Once a month one of the sailing boats (usually Chiazzain’s) was chartered to take stores to the lightkeepers at Bird Island, and my father always went too, to inspect the lighthouse. They were often away for two or three days, and several times great anxiety was caused when the boat was away for a week because the landing stage at the island had been unapproachable in bad weather. Later, when the. first steam tug, the Koodoo”, carried on this service, we boys often accompanied my father on these trips. Once a pleasure trip to the island in the coaster “Melrose” was organised.
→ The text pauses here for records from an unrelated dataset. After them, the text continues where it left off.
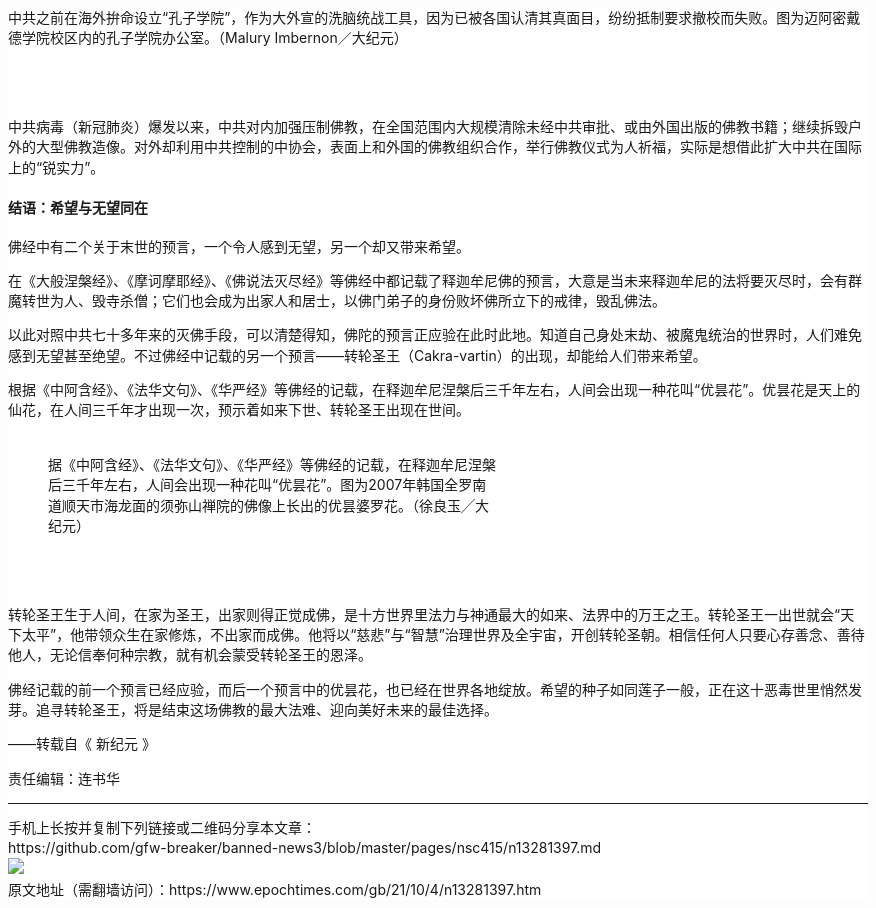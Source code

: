   中共之前在海外拚命设立“孔子学院”，作为大外宣的洗脑统战工具，因为已被各国认清其真面目，纷纷抵制要求撤校而失败。图为迈阿密戴德学院校区内的孔子学院办公室。（Malury Imbernon／大纪元）
 </figcaption><br/>
</figure><br/>
<p>
 中共病毒（新冠肺炎）爆发以来，中共对内加强压制佛教，在全国范围内大规模清除未经中共审批、或由外国出版的佛教书籍；继续拆毁户外的大型佛教造像。对外却利用中共控制的中协会，表面上和外国的佛教组织合作，举行佛教仪式为人祈福，实际是想借此扩大中共在国际上的“锐实力”。
</p>
<h4>
 结语：希望与无望同在
</h4>
<p>
 佛经中有二个关于末世的预言，一个令人感到无望，另一个却又带来希望。
</p>
<p>
 在《大般涅槃经》、《摩诃摩耶经》、《佛说法灭尽经》等佛经中都记载了释迦牟尼佛的预言，大意是当未来释迦牟尼的法将要灭尽时，会有群魔转世为人、毁寺杀僧；它们也会成为出家人和居士，以佛门弟子的身份败坏佛所立下的戒律，毁乱佛法。
</p>
<p>
 以此对照中共七十多年来的灭佛手段，可以清楚得知，佛陀的预言正应验在此时此地。知道自己身处末劫、被魔鬼统治的世界时，人们难免感到无望甚至绝望。不过佛经中记载的另一个预言——转轮圣王（Cakra-vartin）的出现，却能给人们带来希望。
</p>
<p>
 根据《中阿含经》、《法华文句》、《华严经》等佛经的记载，在释迦牟尼涅槃后三千年左右，人间会出现一种花叫“优昙花”。优昙花是天上的仙花，在人间三千年才出现一次，预示着如来下世、转轮圣王出现在世间。
</p>
<figure aria-describedby="caption-attachment-13281402" class="wp-caption aligncenter" id="attachment_13281402" style="width: 450px">
 <ok href="https://i.epochtimes.com/assets/uploads/2021/10/id13281402-710070147441813.jpg" target="_blank">
  <img alt="" class="wp-image-13281402" src="https://i.epochtimes.com/assets/uploads/2021/10/id13281402-710070147441813.jpg"/>
 </ok>
 <br/><figcaption class="wp-caption-text" id="caption-attachment-13281402">
  据《中阿含经》、《法华文句》、《华严经》等佛经的记载，在释迦牟尼涅槃后三千年左右，人间会出现一种花叫“优昙花”。图为2007年韩国全罗南道顺天市海龙面的须弥山禅院的佛像上长出的优昙婆罗花。（徐良玉╱大纪元）
 </figcaption><br/>
</figure><br/>
<p>
 转轮圣王生于人间，在家为圣王，出家则得正觉成佛，是十方世界里法力与神通最大的如来、法界中的万王之王。转轮圣王一出世就会“天下太平”，他带领众生在家修炼，不出家而成佛。他将以“慈悲”与“智慧”治理世界及全宇宙，开创转轮圣朝。相信任何人只要心存善念、善待他人，无论信奉何种宗教，就有机会蒙受转轮圣王的恩泽。
</p>
<p>
 佛经记载的前一个预言已经应验，而后一个预言中的优昙花，也已经在世界各地绽放。希望的种子如同莲子一般，正在这十恶毒世里悄然发芽。追寻转轮圣王，将是结束这场佛教的最大法难、迎向美好未来的最佳选择。
</p>
<p>
 ——转载自《
 <ok href="https://www.epochweekly.com/">
  新纪元
 </ok>
 》
</p>
<p>
 责任编辑：连书华
</p>
</div>
<hr/>
手机上长按并复制下列链接或二维码分享本文章：<br/>
https://github.com/gfw-breaker/banned-news3/blob/master/pages/nsc415/n13281397.md <br/>
<a href='https://github.com/gfw-breaker/banned-news3/blob/master/pages/nsc415/n13281397.md'><img src='https://github.com/gfw-breaker/banned-news3/blob/master/pages/nsc415/n13281397.md.png'/></a> <br/>
原文地址（需翻墙访问）：https://www.epochtimes.com/gb/21/10/4/n13281397.htm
Many ladies and men went on the voyage, but there were many “lame ducks” on board before she returned.
More and more tugs followed the “Koodoo”; among them were the “John Paterson”, “James Searle”, “Sir Frederick”, “H.B. Christian”, “Sir William Macintosh”, “John Dock” and “C. F. Kayser”. Also many privately owned passenger launches were run as trade began to develop, “Ulundi”, “Germania.”, “Colonist”, “Countess of Carnarvon”, (sunk in the river near ‘Lourenco Marques when gunrunning during the Boer War), “Alert”, “Garth” etc.
The landing work was gradually taken over from private contract by various boating companies. Several of these failed when times were bad, and eventually only two were left – the “Union” under James Searle, and the “Port Elizabeth”, under James Forbes. These two then amalgamated and operated as the “Associated Boating Company” until the Government took over. The work was very efficiently and economically carried out by the companies, but vested interests were being created and had to be done away with.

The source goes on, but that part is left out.